* **Task details**
Answer with a single number: the count of lines below that hold "from".

* **Data for analysis**

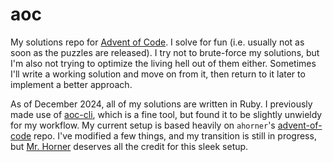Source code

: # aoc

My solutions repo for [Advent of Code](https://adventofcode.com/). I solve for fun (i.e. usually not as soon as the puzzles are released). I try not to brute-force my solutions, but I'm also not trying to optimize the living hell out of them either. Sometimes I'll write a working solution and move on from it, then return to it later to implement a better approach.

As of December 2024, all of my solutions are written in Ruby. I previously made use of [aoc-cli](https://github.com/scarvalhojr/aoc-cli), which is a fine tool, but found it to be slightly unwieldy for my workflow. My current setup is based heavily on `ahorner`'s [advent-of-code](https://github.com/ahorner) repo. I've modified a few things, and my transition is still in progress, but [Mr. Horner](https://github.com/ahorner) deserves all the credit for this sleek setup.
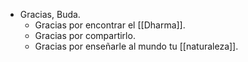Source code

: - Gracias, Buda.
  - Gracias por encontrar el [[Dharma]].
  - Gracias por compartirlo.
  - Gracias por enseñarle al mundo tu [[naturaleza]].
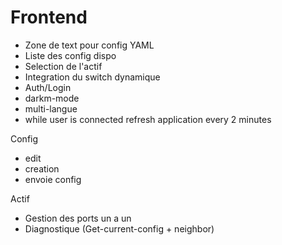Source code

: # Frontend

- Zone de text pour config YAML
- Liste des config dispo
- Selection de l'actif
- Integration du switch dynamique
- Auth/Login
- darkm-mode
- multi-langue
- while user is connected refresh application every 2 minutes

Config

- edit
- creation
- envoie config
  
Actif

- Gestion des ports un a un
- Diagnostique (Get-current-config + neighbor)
* * *
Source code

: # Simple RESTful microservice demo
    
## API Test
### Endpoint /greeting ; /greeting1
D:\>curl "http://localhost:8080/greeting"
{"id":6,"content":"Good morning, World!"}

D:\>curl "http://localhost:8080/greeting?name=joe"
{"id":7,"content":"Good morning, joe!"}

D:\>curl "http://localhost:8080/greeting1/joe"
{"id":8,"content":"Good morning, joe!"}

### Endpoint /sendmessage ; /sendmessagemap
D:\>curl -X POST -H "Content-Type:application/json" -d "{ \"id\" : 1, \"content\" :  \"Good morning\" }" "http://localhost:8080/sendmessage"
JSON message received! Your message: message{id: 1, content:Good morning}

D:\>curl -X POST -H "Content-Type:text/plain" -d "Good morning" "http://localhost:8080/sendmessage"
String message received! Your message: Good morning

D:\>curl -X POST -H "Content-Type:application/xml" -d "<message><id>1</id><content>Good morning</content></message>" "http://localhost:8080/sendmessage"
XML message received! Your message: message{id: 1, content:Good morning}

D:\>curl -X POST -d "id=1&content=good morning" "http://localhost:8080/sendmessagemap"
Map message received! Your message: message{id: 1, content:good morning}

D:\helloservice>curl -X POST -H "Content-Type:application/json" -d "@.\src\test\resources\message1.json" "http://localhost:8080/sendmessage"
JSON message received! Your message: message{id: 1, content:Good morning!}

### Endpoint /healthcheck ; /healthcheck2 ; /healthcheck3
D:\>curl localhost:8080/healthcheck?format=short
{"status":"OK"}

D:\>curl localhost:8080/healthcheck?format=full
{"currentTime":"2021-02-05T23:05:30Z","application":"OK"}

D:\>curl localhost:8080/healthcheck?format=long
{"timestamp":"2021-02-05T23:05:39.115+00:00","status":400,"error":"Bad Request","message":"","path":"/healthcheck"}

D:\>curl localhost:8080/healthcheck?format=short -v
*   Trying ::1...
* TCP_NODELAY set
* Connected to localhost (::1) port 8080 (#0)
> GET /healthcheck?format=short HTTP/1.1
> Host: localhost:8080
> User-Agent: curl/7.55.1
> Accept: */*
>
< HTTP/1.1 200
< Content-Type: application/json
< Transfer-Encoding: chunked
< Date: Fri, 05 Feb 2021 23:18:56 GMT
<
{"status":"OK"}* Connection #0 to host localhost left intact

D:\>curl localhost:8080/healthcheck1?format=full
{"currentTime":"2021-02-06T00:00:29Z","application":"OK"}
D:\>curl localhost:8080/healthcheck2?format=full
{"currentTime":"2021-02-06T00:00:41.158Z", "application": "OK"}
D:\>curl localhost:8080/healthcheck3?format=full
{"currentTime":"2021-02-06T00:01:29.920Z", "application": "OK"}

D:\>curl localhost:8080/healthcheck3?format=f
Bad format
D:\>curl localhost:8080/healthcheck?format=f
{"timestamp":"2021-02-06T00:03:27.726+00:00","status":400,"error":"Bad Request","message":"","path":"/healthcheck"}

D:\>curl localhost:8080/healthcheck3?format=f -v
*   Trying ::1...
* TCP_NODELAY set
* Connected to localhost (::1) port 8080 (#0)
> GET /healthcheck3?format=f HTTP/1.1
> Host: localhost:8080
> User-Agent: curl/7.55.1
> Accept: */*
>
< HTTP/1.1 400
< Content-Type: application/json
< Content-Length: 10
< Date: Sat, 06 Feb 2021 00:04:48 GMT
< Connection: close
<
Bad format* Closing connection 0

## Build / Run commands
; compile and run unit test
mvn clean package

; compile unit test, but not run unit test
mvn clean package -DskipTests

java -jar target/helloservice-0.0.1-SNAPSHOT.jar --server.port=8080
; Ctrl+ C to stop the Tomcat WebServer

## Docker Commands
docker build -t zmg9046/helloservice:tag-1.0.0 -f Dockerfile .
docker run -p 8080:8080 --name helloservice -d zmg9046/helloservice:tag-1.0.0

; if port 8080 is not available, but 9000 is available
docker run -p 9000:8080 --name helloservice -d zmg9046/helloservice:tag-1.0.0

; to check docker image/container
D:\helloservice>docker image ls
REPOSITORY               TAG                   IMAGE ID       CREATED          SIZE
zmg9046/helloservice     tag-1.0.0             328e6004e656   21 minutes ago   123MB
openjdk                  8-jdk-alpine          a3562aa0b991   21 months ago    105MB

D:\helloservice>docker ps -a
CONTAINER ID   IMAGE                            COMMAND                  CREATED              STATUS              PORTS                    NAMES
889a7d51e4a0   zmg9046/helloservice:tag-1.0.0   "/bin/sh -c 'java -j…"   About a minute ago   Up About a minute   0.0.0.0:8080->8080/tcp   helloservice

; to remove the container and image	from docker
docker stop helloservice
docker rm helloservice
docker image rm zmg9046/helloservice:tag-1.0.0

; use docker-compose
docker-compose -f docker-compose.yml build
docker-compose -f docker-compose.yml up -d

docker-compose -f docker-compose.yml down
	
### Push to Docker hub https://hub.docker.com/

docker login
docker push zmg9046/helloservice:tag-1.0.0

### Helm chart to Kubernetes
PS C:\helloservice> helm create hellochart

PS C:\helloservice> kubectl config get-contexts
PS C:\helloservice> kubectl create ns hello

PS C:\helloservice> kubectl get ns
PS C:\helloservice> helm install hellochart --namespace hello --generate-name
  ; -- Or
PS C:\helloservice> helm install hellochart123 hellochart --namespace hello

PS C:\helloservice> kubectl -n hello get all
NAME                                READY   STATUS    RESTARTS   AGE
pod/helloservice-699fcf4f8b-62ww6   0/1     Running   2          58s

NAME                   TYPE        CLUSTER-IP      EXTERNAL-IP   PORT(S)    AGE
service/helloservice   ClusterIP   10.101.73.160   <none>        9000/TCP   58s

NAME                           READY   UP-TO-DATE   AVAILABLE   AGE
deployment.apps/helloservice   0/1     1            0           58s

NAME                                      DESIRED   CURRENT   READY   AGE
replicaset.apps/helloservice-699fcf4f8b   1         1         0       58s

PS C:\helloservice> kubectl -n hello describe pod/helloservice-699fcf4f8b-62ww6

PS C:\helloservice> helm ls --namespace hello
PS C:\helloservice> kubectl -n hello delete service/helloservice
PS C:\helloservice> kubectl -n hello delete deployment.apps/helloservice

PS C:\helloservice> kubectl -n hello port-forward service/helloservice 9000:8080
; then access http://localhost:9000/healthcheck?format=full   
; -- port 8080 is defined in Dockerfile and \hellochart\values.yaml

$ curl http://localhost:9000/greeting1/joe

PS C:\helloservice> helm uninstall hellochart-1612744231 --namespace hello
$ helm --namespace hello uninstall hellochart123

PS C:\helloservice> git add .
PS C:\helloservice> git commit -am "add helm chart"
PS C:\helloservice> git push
...
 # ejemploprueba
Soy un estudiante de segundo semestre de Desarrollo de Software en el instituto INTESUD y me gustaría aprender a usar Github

* **Written response**
2